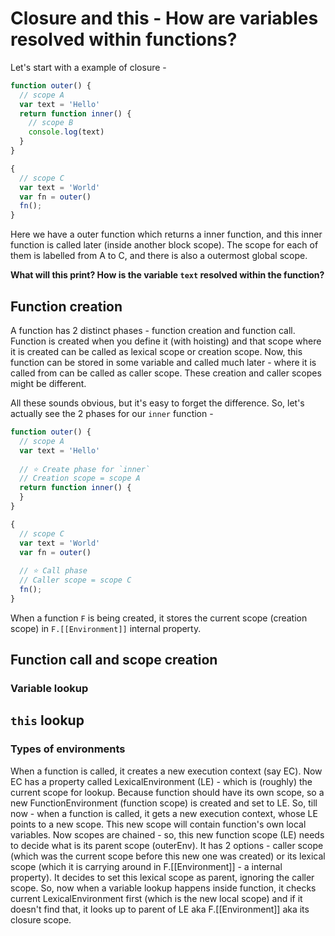 # Closure and this - How are variables resolved within functions?

Let's start with a example of closure -

```js
function outer() {
  // scope A
  var text = 'Hello'
  return function inner() {
	// scope B
	console.log(text)  
  }
}

{
  // scope C
  var text = 'World'
  var fn = outer()
  fn();
}
```

Here we have a outer function which returns a inner function, and this inner function is called later (inside another block scope). The scope for each of them is labelled from A to C, and there is also a outermost global scope.

**What will this print? How is the variable `text` resolved within the function?**

## Function creation

A function has 2 distinct phases - function creation and function call.   
Function is created when you define it (with hoisting) and that scope where it is created can be called as lexical scope or creation scope. Now, this function can be stored in some variable and called much later - where it is called from can be called as caller scope. These creation and caller scopes might be different.

All these sounds obvious, but it's easy to forget the difference. So, let's actually see the 2 phases for our `inner` function -

```js
function outer() {
  // scope A
  var text = 'Hello'
  
  // ⭐️ Create phase for `inner`
  // Creation scope = scope A
  return function inner() {
  }
}

{
  // scope C
  var text = 'World'
  var fn = outer()
  
  // ⭐️ Call phase
  // Caller scope = scope C
  fn();
}
```

When a function `F` is being created, it stores the current scope (creation scope) in `F.[[Environment]]` internal property.

## Function call and scope creation

### Variable lookup

## `this` lookup

### Types of environments

When a function is called, it creates a new execution context (say EC). Now EC has a property called LexicalEnvironment (LE) - which is (roughly) the current scope for lookup. Because function should have its own scope, so a new FunctionEnvironment (function scope) is created and set to LE. So, till now - when a function is called, it gets a new execution context, whose LE points to a new scope. This new scope will contain function's own local variables. Now scopes are chained - so, this new function scope (LE) needs to decide what is its parent scope (outerEnv). It has 2 options - caller scope (which was the current scope before this new one was created) or its lexical scope (which it is carrying around in F.[[Environment]] - a internal property). It decides to set this lexical scope as parent, ignoring the caller scope. So, now when a variable lookup happens inside function, it checks current LexicalEnvironment first (which is the new local scope) and if it doesn't find that, it looks up to parent of LE aka F.[[Environment]] aka its closure scope.

<!--stackedit_data:
eyJoaXN0b3J5IjpbMTI0MDc4NDUzNywtMTY2MjMxNjk1NiwtOD
k5NjM4MTcxLDIwNzEwNjg2OTUsMTcwMzE1OTc1MiwtMjA3Njkx
MTUwNiwxMjM2NDEyMDU0LC0yMTAyMzk2NzM2LDIwNDc0OTI1OD
BdfQ==
-->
***
Find the lines above with the word "later". Copy them out.

(REPLY)
Here we have a outer function which returns a inner function, and this inner function is called later (inside another block scope). The scope for each of them is labelled from A to C, and there is also a outermost global scope.
Function is created when you define it (with hoisting) and that scope where it is created can be called as lexical scope or creation scope. Now, this function can be stored in some variable and called much later - where it is called from can be called as caller scope. These creation and caller scopes might be different.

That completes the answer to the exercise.